Tendor on China’s Theft of Democracy

My good friend and former coworker Tenzin Dorjee is the Executive Director of Students for a Free Tibet. He has an op-ed at Huffington Post titled “China’s Theft of Tibetan Ballots Threatens Democracy Everywhere.” On October 3rd, at the behest of the Chinese government, Nepali security forces stormed into voting stations and confiscated ballots cast by Tibetans in the Exile Government’s global election for both prime minister and members of parliament. Tendor notes that Tibetans “have participated in 14 parliamentary elections and two prime ministerial elections” since the 1960s. China had never previously sought to disrupt Tibetan exile elections in the past.

One key line of Tendor’s op-ed is this:

As Tibetan democracy finally comes of age, Beijing feels compelled to undermine this exercise of freedom and civil liberties that clashes with its own portrayal of Tibet as a feudal theocracy.

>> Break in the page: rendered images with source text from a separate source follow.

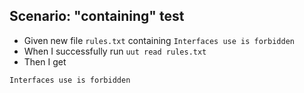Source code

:## Scenario: "containing" test

- Given new file `rules.txt` containing `Interfaces use is forbidden`
- When I successfully run `uut read rules.txt`
- Then I get
```
Interfaces use is forbidden
```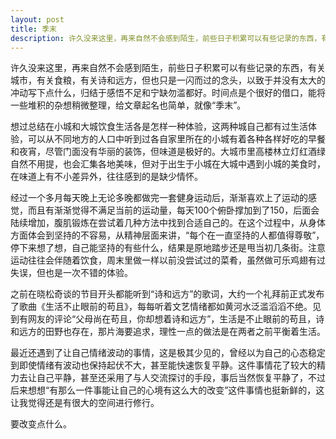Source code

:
 ```yaml
---
layout: post
title: 季末 
description: 许久没来这里，再来自然不会感到陌生，前些日子积累可以有些记录的东西，有关城市，有关食粮，有关诗和远方，但也只是一闪而过的念头，以致于并没有太大的冲动写下点什么，归结于感悟不足和宁缺勿滥都好。时间点是个很好的借口，能将一些堆积的杂想稍微整理，给文章起名也简单，就像“季末”。
---
```


许久没来这里，再来自然不会感到陌生，前些日子积累可以有些记录的东西，有关城市，有关食粮，有关诗和远方，但也只是一闪而过的念头，以致于并没有太大的冲动写下点什么，归结于感悟不足和宁缺勿滥都好。时间点是个很好的借口，能将一些堆积的杂想稍微整理，给文章起名也简单，就像“季末”。

想过总结在小城和大城饮食生活各是怎样一种体验，这两种城自己都有过生活体验，可以从不同地方的人口中听到过各自家里所在的小城有着各种各样好吃的早餐和夜宵，尽管门面没有华丽的装饰，但味道是极好的。大城市里高楼林立灯红酒绿自然不用提，也会汇集各地美味，但对于出生于小城在大城中遇到小城的美食时，在味道上有不小差异外，往往感到的是缺少情怀。

经过一个多月每天晚上无论多晚都做完一套健身运动后，渐渐喜欢上了运动的感觉，而且有渐渐觉得不满足当前的运动量，每天100个俯卧撑加到了150，后面会陆续增加，腹肌锻炼在尝试着几种方法中找到合适自己的。在这个过程中，从身体方面体会到坚持的不容易，从精神层面来讲，“每个在一直坚持的人都值得尊敬”，停下来想了想，自己能坚持的有些什么，结果是原地踏步还是甩当初几条街。注意运动往往会伴随着饮食，周末里做一样以前没尝试过的菜肴，虽然做可乐鸡翅有过失误，但也是一次不错的体验。

之前在晓松奇谈的节目开头都能听到“诗和远方”的歌词，大约一个礼拜前正式发布了歌曲《生活不止眼前的苟且》，每每听着文艺情绪都如黄河水泛滥滔滔不绝。见到有网友的评论“父母尚在苟且，你却想着诗和远方”，生活是不止眼前的苟且，诗和远方的田野也存在，那片海要追求，理性一点的做法是在两者之前平衡着生活。

最近还遇到了让自己情绪波动的事情，这是极其少见的，曾经以为自己的心态稳定到即使情绪有波动也保持起伏不大，甚至能快速恢复平静。这件事情花了较大的精力去让自己平静，甚至还采用了与人交流探讨的手段，事后当然恢复平静了，不过后来想想“有那么一件事能让自己的心境有这么大的改变”这件事情也挺新鲜的，这让我觉得还是有很大的空间进行修行。

要改变点什么。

Moreover, the Tibetan election is a milestone in the global movement for democracy. What began as an unlikely democratic experiment in 1960 has evolved into a full-blown democratic government in exile, with the Parliament and Prime Minister elected by the Tibetan people through universal franchise. As the Chinese government continues to drag its authoritarian system well into the second millennium – leaving a fifth of the world’s population with no say over their own political future – a handful of Tibetans living in exile have overcome dispersion and statelessness to adopt an enlightened system of governance. This makes China look regressive and primitive in spite of its economic progress. It is, therefore, only natural that Beijing wants to undermine our democracy.

Perhaps the most prevalent argument by pro-occupation people for supporting China’s invasion of Tibet is that Tibet was a backwards, theocratic country. But as we’ve seen for decades, the “old Tibet” government, the institution of the Dalai Lama, has established a democracy in exile. By contrast, a friend points out in email, “new China is imprisoning Nobel laureates who call for democracy.”